We havent seen the end of changes to data handling – DMA talks GDPR and tech giants

John Mitchison DMAMore than six months on from the implementation of the General Data Protection Regulation (GDPR), opinions continue to vary on how much of an impact the regulation has had on the internet ecosystem. And questions still remain over the way the biggest tech firms are handling the huge amount of personal data they have at their fingertips.

“Big tech companies do have the opportunity to use people’s data in very powerful ways,” says John Mitchison, director of policy and compliance at the DMA (Direct Marketing Association). Seeing the negativity of this power, regulators have been working hard across the world to get a handle on the way the likes of Facebook and Google conduct business – with varying degrees of success.

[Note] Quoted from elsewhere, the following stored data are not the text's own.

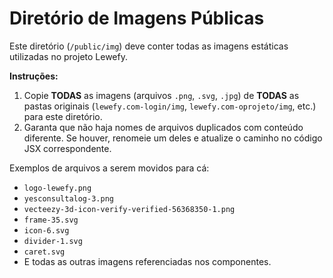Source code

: # Diretório de Imagens Públicas

Este diretório (`/public/img`) deve conter todas as imagens estáticas utilizadas no projeto Lewefy.

**Instruções:**

1.  Copie **TODAS** as imagens (arquivos `.png`, `.svg`, `.jpg`) de **TODAS** as pastas originais (`lewefy.com-login/img`, `lewefy.com-oprojeto/img`, etc.) para este diretório.
2.  Garanta que não haja nomes de arquivos duplicados com conteúdo diferente. Se houver, renomeie um deles e atualize o caminho no código JSX correspondente.

Exemplos de arquivos a serem movidos para cá:
- `logo-lewefy.png`
- `yesconsultalog-3.png`
- `vecteezy-3d-icon-verify-verified-56368350-1.png`
- `frame-35.svg`
- `icon-6.svg`
- `divider-1.svg`
- `caret.svg`
- E todas as outras imagens referenciadas nos componentes.
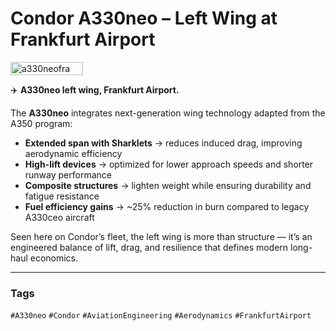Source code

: # Condor A330neo – Left Wing at Frankfurt Airport

<div style="display:flex;flex-wrap:wrap;gap:10px">
  <img src="/alvin-site/JPG_VID/PXL_20240924_105646540.jpg?v=3" alt="a330neofra" width="48%">
</div>

✈️ **A330neo left wing, Frankfurt Airport.**  

The **A330neo** integrates next-generation wing technology adapted from the A350 program:  

- **Extended span with Sharklets** → reduces induced drag, improving aerodynamic efficiency  
- **High-lift devices** → optimized for lower approach speeds and shorter runway performance  
- **Composite structures** → lighten weight while ensuring durability and fatigue resistance  
- **Fuel efficiency gains** → ~25% reduction in burn compared to legacy A330ceo aircraft  

Seen here on Condor’s fleet, the left wing is more than structure — it’s an engineered balance of lift, drag, and resilience that defines modern long-haul economics.  

---

### Tags  
`#A330neo` `#Condor` `#AviationEngineering` `#Aerodynamics` `#FrankfurtAirport`
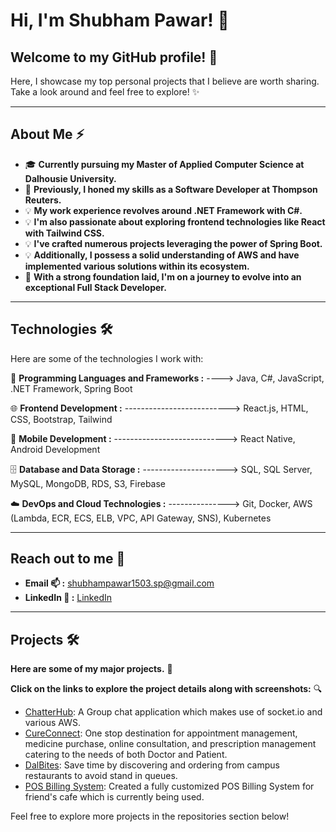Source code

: # Hi, I'm Shubham Pawar! 👋

## Welcome to my GitHub profile! 🚀 
Here, I showcase my top personal projects that I believe are worth sharing. Take a look around and feel free to explore! ✨

---

## About Me ⚡

- 🎓 **Currently pursuing my Master of Applied Computer Science at Dalhousie University.**
- 💼 **Previously, I honed my skills as a Software Developer at Thompson Reuters.**
- 💡 **My work experience revolves around .NET Framework with C#.**
- 💡 **I'm also passionate about exploring frontend technologies like React with Tailwind CSS.**
- 💡 **I've crafted numerous projects leveraging the power of Spring Boot.**
- 💡 **Additionally, I possess a solid understanding of AWS and have implemented various solutions within its ecosystem.**
- 🌱 **With a strong foundation laid, I'm on a journey to evolve into an exceptional Full Stack Developer.**

---

## Technologies 🛠️
Here are some of the technologies I work with:

🚀 **Programming Languages and Frameworks :** ----> Java, C#, JavaScript, .NET Framework, Spring Boot

🌐 **Frontend Development :** --------------------------> React.js, HTML, CSS, Bootstrap, Tailwind

📱 **Mobile Development :** ----------------------------> React Native, Android Development

🗄️ **Database and Data Storage :** ---------------------> SQL, SQL Server, MySQL, MongoDB, RDS, S3, Firebase

☁️ **DevOps and Cloud Technologies :** ---------------> Git, Docker, AWS (Lambda, ECR, ECS, ELB, VPC, API Gateway, SNS), Kubernetes


---

## Reach out to me 📝
-  **Email 📫 :** shubhampawar1503.sp@gmail.com
-  **LinkedIn 💼 :** [LinkedIn](www.linkedin.com/in/shubham-pawar-2556001b5)

---

## Projects 🛠️

 **Here are some of my major projects.** 🚀 
 
 **Click on the links to explore the project details along with screenshots:** 🔍

- [ChatterHub](https://github.com/shubham-1503/ChatterHub): A Group chat application which makes use of socket.io and various AWS.
- [CureConnect](https://github.com/shubham-1503/CureConnect): One stop destination for appointment management, medicine purchase, online consultation, and prescription management catering to the needs of both Doctor and Patient.
- [DalBites](https://github.com/shubham-1503/Dalbites/tree/main): Save time by discovering and ordering from campus restaurants to avoid stand in queues.
- [POS Billing System](https://github.com/shubham-1503/Backyard-Snooker-Cafe): Created a fully customized POS Billing System for friend's cafe which is currently being used.

Feel free to explore more projects in the repositories section below! 

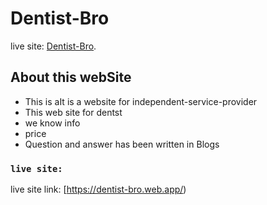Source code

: # Dentist-Bro

live site: [Dentist-Bro](https://dentist-bro.web.app/).

## About this webSite
- This is aIt is a website for independent-service-provider
- This web site for dentst
- we know info 
- price 
- Question and answer has been written in Blogs 



### `live site:` 

live site link: [https://dentist-bro.web.app/)
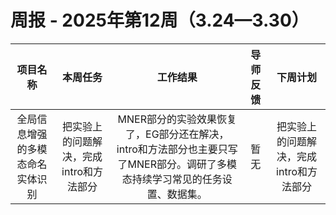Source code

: # 周报 - 2025年第12周（3.24—3.30）


|  项目名称  |         本周任务         | 工作结果 | 导师反馈 |  下周计划| 
|:----------:|:--------------------:|:--:|:--------:|:--------:|
|  全局信息增强的多模态命名实体识别       | 把实验上的问题解决，完成intro和方法部分 | MNER部分的实验效果恢复了，EG部分还在解决，intro和方法部分也主要只写了MNER部分。调研了多模态持续学习常见的任务设置、数据集。 | 暂无 | 把实验上的问题解决，完成intro和方法部分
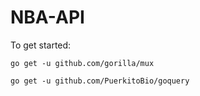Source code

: # NBA-API

To get started:

`go get -u github.com/gorilla/mux`

`go get -u github.com/PuerkitoBio/goquery`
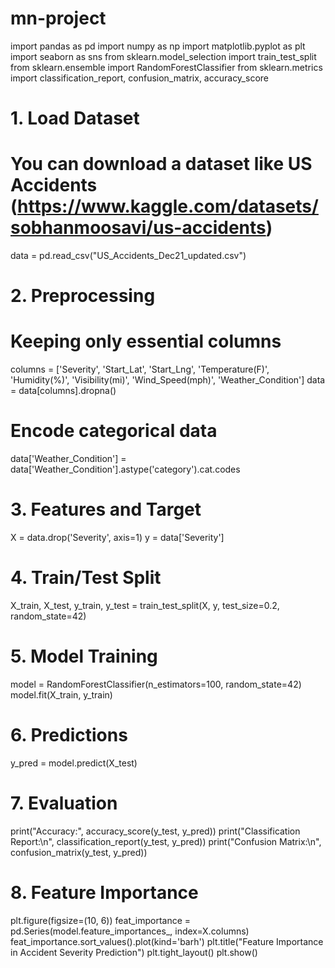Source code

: # mn-project
import pandas as pd
import numpy as np
import matplotlib.pyplot as plt
import seaborn as sns
from sklearn.model_selection import train_test_split
from sklearn.ensemble import RandomForestClassifier
from sklearn.metrics import classification_report, confusion_matrix, accuracy_score

# 1. Load Dataset
# You can download a dataset like US Accidents (https://www.kaggle.com/datasets/sobhanmoosavi/us-accidents)
data = pd.read_csv("US_Accidents_Dec21_updated.csv")

# 2. Preprocessing
# Keeping only essential columns
columns = ['Severity', 'Start_Lat', 'Start_Lng', 'Temperature(F)', 'Humidity(%)', 'Visibility(mi)', 'Wind_Speed(mph)', 'Weather_Condition']
data = data[columns].dropna()

# Encode categorical data
data['Weather_Condition'] = data['Weather_Condition'].astype('category').cat.codes

# 3. Features and Target
X = data.drop('Severity', axis=1)
y = data['Severity']

# 4. Train/Test Split
X_train, X_test, y_train, y_test = train_test_split(X, y, test_size=0.2, random_state=42)

# 5. Model Training
model = RandomForestClassifier(n_estimators=100, random_state=42)
model.fit(X_train, y_train)

# 6. Predictions
y_pred = model.predict(X_test)

# 7. Evaluation
print("Accuracy:", accuracy_score(y_test, y_pred))
print("Classification Report:\n", classification_report(y_test, y_pred))
print("Confusion Matrix:\n", confusion_matrix(y_test, y_pred))

# 8. Feature Importance
plt.figure(figsize=(10, 6))
feat_importance = pd.Series(model.feature_importances_, index=X.columns)
feat_importance.sort_values().plot(kind='barh')
plt.title("Feature Importance in Accident Severity Prediction")
plt.tight_layout()
plt.show()
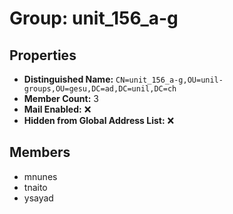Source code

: # Group: unit_156_a-g

## Properties

- **Distinguished Name:** `CN=unit_156_a-g,OU=unil-groups,OU=gesu,DC=ad,DC=unil,DC=ch`
- **Member Count:** 3
- **Mail Enabled:** ❌
- **Hidden from Global Address List:** ❌

## Members

- mnunes
- tnaito
- ysayad
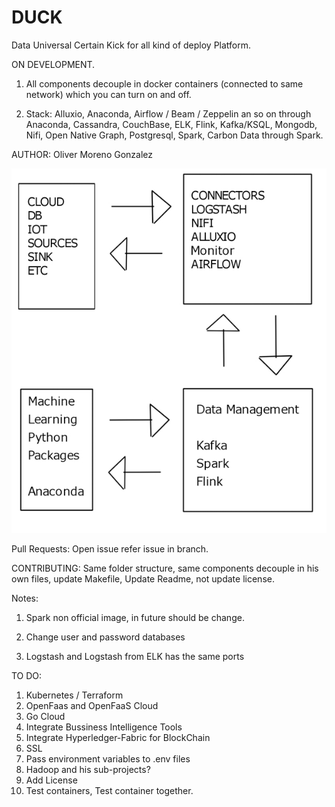 # DUCK

Data Universal Certain Kick for all kind of deploy Platform.

ON DEVELOPMENT.

1) All components decouple in docker containers (connected to same network) which you can turn on and off.

2) Stack: Alluxio, Anaconda, Airflow / Beam / Zeppelin an so on through Anaconda, Cassandra, CouchBase, ELK, Flink, Kafka/KSQL, Mongodb, Nifi, Open Native Graph, Postgresql, Spark, Carbon Data through Spark.

AUTHOR:
Oliver Moreno Gonzalez

![Alt text](docs/resources/DUCKresize.jpg?raw=true "DUCK Data Flow")

Pull Requests:
Open issue refer issue in branch.

CONTRIBUTING:
Same folder structure, same components decouple in his own files, update Makefile, Update Readme, not update license.


Notes:

1) Spark non official image, in future should be change.

2) Change user and password databases

3) Logstash and Logstash  from ELK has the same ports

TO DO:
1) Kubernetes / Terraform
2) OpenFaas and OpenFaaS Cloud
3) Go Cloud 
4) Integrate Bussiness Intelligence Tools
5) Integrate Hyperledger-Fabric for BlockChain
6) SSL
7) Pass environment variables to .env files
8) Hadoop and his sub-projects?
9) Add License
10) Test containers, Test container together.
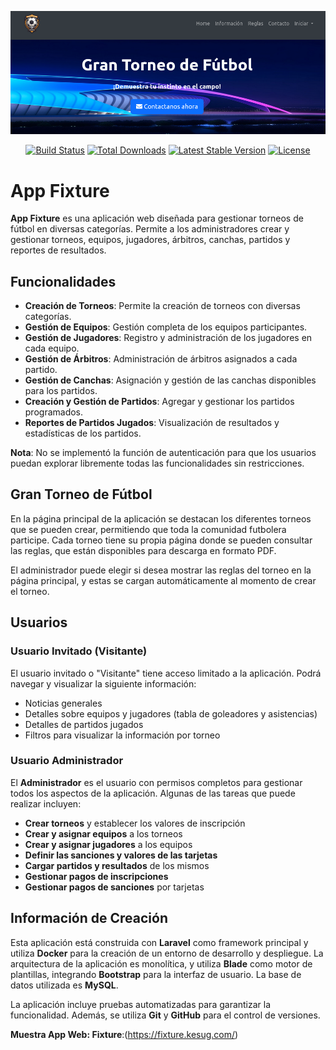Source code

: <p align="center">
  <img src="public/img/Torneo_Futbol.png" alt="Logo">
</p>
<p align="center">
<a href="https://github.com/laravel/framework/actions"><img src="https://github.com/laravel/framework/workflows/tests/badge.svg" alt="Build Status"></a>
<a href="https://packagist.org/packages/laravel/framework"><img src="https://img.shields.io/packagist/dt/laravel/framework" alt="Total Downloads"></a>
<a href="https://packagist.org/packages/laravel/framework"><img src="https://img.shields.io/packagist/v/laravel/framework" alt="Latest Stable Version"></a>
<a href="https://packagist.org/packages/laravel/framework"><img src="https://img.shields.io/packagist/l/laravel/framework" alt="License"></a>
</p>

# App Fixture

**App Fixture** es una aplicación web diseñada para gestionar torneos de fútbol en diversas categorías. Permite a los administradores crear y gestionar torneos, equipos, jugadores, árbitros, canchas, partidos y reportes de resultados.

## Funcionalidades

- **Creación de Torneos**: Permite la creación de torneos con diversas categorías.
- **Gestión de Equipos**: Gestión completa de los equipos participantes.
- **Gestión de Jugadores**: Registro y administración de los jugadores en cada equipo.
- **Gestión de Árbitros**: Administración de árbitros asignados a cada partido.
- **Gestión de Canchas**: Asignación y gestión de las canchas disponibles para los partidos.
- **Creación y Gestión de Partidos**: Agregar y gestionar los partidos programados.
- **Reportes de Partidos Jugados**: Visualización de resultados y estadísticas de los partidos.

**Nota**: No se implementó la función de autenticación para que los usuarios puedan explorar libremente todas las funcionalidades sin restricciones.

## Gran Torneo de Fútbol

En la página principal de la aplicación se destacan los diferentes torneos que se pueden crear, permitiendo que toda la comunidad futbolera participe. Cada torneo tiene su propia página donde se pueden consultar las reglas, que están disponibles para descarga en formato PDF.

El administrador puede elegir si desea mostrar las reglas del torneo en la página principal, y estas se cargan automáticamente al momento de crear el torneo.

## Usuarios

### Usuario Invitado (Visitante)

El usuario invitado o "Visitante" tiene acceso limitado a la aplicación. Podrá navegar y visualizar la siguiente información:

- Noticias generales
- Detalles sobre equipos y jugadores (tabla de goleadores y asistencias)
- Detalles de partidos jugados
- Filtros para visualizar la información por torneo

### Usuario Administrador

El **Administrador** es el usuario con permisos completos para gestionar todos los aspectos de la aplicación. Algunas de las tareas que puede realizar incluyen:

- **Crear torneos** y establecer los valores de inscripción
- **Crear y asignar equipos** a los torneos
- **Crear y asignar jugadores** a los equipos
- **Definir las sanciones y valores de las tarjetas**
- **Cargar partidos y resultados** de los mismos
- **Gestionar pagos de inscripciones**
- **Gestionar pagos de sanciones** por tarjetas

## Información de Creación

Esta aplicación está construida con **Laravel** como framework principal y utiliza **Docker** para la creación de un entorno de desarrollo y despliegue. La arquitectura de la aplicación es monolítica, y utiliza **Blade** como motor de plantillas, integrando **Bootstrap** para la interfaz de usuario. La base de datos utilizada es **MySQL**.

La aplicación incluye pruebas automatizadas para garantizar la funcionalidad. Además, se utiliza **Git** y **GitHub** para el control de versiones.

**Muestra App Web: Fixture**:(https://fixture.kesug.com/)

“They have been reined in by regulators like the ICO,” says Mitchison. “Of course, the change in the law earlier this year with GDPR has forced not only Facebook, but Google and others, to rethink how they’ve been using data. And I think that will continue as well. We certainly haven’t seen the end of that, these are just the first steps of these big organisations either making voluntary changes, to further tighten things up, or they will be forced to do it by regulators or by future legislation, such as ePrivacy.”

Though big tech firms are being slowly reeled in by authorities across the world for their handling of data, the issue extends further to the astronomical amount of data they hold on people.

Mitchison questions how much of this data the likes of Facebook and Google really need. “It’s going further than you need to do, just because you can do it, doesn’t mean you should do it,” he says.

“I have a smartphone and I know, when I download an app, there’s often requests for permissions that don’t seem particularly pertinent to the app that I’m downloading – and sometimes I say yes, and sometimes I say no, and sometimes I don’t look at it that closely and just say yes because I want to use the app. I think companies have got away with that in the past.”

With the implementation of GDPR, however, we should begin to see the volume of data in possession of tech firms reduce markedly.

“Now that the people’s eyes are on it and the legislation has been tightened up with GDPR, the focus is now on those apps and they will have to close that down,” said Mitchison. “And, it’s not just in these types of apps, it’s across all of digital marketing where that has run away – the whole business of behavioural tracking, ad retargeting, real-time bidding for ads that show up on your screen, the way that data has been allowed to be shared or sent out to different companies for them to do various profiling. Again, it’s just been tightened up. People didn’t really know that was going on. You can do that kind of ad targeting without that much data being thrown around.”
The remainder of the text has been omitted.